Assessing Patients for Self-Harm

May 04, 2012

News Type:  Weekly Spark Research

A pair of researchers in the United Kingdom suggest that suicide assessments can be more reliable if clinicians focus on the need for additional assessment and the presence of risk factors associated with initial, continuing, re-occurring, and escalating suicidal behavior rather than rating risk using ambiguous terms (such as low, medium, and high) and failing to distinguish between types of suicide events for which the patient may be at risk.

Social workers and clinical psychologists from community mental health teams were given reports about hypothetical patients referred by general practitioners after an incident of self-harm. Each clinician assessed the patients for suicide risk (using the categories of high, medium, and low) as well as the probability that the patients would engage in self-harm within the next six months. They also provided a recommendation of the need for additional assessment. The cases were defined (and the assessments analyzed) on the basis of 10 “cues” included in the referral letters that professional guidelines agree influence the risk of self-harm. These cues were: 1) sex (male or female), 2) age, 3) substance abuse, 4) a precipitating event (trigger), 5) social support, 6) a major adverse life event, 7) current mental state (hopeful or hopeless), 8) a suicide plan, 9) how well the patient managed a previous episode of self-harm, and 10) the seriousness of that episode.

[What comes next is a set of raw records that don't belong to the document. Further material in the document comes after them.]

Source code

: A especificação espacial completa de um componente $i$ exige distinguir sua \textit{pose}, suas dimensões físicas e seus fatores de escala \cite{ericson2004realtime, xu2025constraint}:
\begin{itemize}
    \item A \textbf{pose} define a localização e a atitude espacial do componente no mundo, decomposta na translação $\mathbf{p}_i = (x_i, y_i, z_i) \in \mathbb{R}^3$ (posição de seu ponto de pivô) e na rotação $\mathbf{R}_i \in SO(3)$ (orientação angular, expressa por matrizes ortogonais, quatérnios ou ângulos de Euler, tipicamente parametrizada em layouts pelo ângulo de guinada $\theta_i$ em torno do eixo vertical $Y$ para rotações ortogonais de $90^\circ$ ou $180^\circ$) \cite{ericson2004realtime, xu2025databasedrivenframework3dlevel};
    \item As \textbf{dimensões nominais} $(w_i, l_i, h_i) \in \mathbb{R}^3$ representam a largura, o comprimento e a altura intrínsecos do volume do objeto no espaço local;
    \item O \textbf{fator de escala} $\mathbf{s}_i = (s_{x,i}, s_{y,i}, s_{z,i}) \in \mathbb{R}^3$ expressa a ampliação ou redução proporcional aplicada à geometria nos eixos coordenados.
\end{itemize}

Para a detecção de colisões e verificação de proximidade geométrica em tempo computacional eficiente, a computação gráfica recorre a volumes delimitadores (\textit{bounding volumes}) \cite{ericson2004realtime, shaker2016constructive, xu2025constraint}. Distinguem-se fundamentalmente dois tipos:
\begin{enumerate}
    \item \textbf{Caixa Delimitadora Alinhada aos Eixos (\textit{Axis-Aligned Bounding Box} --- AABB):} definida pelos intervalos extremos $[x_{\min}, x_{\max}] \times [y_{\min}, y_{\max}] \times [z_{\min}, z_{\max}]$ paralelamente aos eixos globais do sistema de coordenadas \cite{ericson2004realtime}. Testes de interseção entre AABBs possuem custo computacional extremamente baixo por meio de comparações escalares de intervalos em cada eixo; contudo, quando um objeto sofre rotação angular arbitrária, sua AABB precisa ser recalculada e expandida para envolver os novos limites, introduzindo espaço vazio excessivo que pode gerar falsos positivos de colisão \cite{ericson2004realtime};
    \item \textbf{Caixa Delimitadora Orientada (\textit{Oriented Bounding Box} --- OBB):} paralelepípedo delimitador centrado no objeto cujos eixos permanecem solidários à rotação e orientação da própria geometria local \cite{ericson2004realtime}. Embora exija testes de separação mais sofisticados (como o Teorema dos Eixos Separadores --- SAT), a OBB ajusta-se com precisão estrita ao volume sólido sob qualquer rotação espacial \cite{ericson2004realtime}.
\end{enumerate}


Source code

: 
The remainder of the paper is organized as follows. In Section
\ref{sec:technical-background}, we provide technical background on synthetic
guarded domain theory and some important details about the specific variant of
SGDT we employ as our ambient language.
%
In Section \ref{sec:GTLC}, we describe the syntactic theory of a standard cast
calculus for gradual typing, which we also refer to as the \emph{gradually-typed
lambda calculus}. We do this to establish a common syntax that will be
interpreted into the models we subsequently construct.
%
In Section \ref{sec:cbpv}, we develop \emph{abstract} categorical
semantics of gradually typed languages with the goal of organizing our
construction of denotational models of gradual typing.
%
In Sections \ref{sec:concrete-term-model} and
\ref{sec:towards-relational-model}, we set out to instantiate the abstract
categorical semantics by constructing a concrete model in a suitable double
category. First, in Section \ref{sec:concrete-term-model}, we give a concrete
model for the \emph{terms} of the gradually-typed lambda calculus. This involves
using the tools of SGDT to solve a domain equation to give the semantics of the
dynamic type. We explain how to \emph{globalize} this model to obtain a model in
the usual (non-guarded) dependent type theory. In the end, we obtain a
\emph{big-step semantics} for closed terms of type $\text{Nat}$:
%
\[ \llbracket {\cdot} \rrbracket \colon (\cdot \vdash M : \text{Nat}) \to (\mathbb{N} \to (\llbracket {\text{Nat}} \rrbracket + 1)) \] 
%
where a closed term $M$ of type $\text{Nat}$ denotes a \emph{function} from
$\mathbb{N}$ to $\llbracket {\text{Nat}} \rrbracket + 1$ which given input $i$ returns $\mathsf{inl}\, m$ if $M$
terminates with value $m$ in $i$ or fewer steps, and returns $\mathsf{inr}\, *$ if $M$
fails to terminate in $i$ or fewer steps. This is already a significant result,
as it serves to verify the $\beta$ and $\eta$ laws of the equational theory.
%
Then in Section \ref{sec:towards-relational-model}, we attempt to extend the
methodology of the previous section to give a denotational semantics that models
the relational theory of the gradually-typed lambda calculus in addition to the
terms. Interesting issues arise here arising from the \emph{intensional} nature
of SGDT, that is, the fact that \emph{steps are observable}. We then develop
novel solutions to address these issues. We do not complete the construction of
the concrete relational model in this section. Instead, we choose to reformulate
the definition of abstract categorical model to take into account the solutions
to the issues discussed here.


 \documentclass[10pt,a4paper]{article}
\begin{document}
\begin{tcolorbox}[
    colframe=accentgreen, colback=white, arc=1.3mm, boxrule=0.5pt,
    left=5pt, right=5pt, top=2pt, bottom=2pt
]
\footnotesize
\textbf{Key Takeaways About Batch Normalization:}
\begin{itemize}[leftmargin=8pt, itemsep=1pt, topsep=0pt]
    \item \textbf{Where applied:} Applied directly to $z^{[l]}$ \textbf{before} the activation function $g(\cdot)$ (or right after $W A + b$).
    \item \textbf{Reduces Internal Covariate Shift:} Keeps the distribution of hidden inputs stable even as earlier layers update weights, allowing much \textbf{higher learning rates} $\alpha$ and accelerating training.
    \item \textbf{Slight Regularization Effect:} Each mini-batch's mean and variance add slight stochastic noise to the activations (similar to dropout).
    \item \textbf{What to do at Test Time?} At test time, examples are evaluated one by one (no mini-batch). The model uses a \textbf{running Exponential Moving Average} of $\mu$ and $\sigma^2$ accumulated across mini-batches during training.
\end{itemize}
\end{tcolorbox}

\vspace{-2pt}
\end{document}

The clinicians’ assessments of suicide risk and need for further assessment were “consistent with practice guidelines.” Each clinician was generally consistent in his or her assessments, although more experienced providers were more consistent than younger clinicians. There was less agreement among assessments by the clinicians, especially in the assessments of patients whose risk was judged to be low. The research team concluded that these differences reflected differences in defining ‘low,’ ‘medium,’ and ‘high’ risk as well as how the clinicians interpreted the term “risk.” They theorized that some clinicians think of risk as a measure of probability (that is, how likely is a person to harm him- or herself in the future) while others interpret risk as a measure of probability and a measure of the severity of the potential self-harm. The group that includes severity in risk is more likely to prioritize additional assessment for patients judged to be at risk, since they anticipate that the risk will have severe consequences.

The authors suggest that better definitions of risk would reduce these inconsistencies as well as inconsistencies caused by differing interpretations of the impact of some risk factors. For example, despite the fact that research has demonstrated that major adverse life events raise suicide risk, clinicians assessed patients who had undergone such an event to be less at risk, and less in need of additional assessment, than others. The authors speculate that the clinicians believed that the patients who had engaged in self-harm during an adverse life event would be less at risk in the future as the effects of the event dissipated. They suggest that it is important to use appropriate criteria to assess the probability of initial, continuing, re-occurring, or escalating suicidal behavior (given that each is associated with different risk factors).

Combining results from two or more participants to simulate assessment teams did not significantly improve overall assessment results. Nor were the assessments produced by these teams more reliable than the most reliable individual assessors (that is, the assessors who were most consistent in applying criteria for assessing risk and prioritizing follow-up). However, any combination of participants tended to be more consistent than the least reliable individual clinicians. The authors suggest that this finding provides support for using teams to assess suicide risk.

Read the abstract

Cahill, S. & Rakow, T. (2011). Assessing risk and prioritizing referral for self-harm: When and why is my judgement different from yours? Clinical Psychology & Psychotherapy. doi: 10.1002/cpp.754.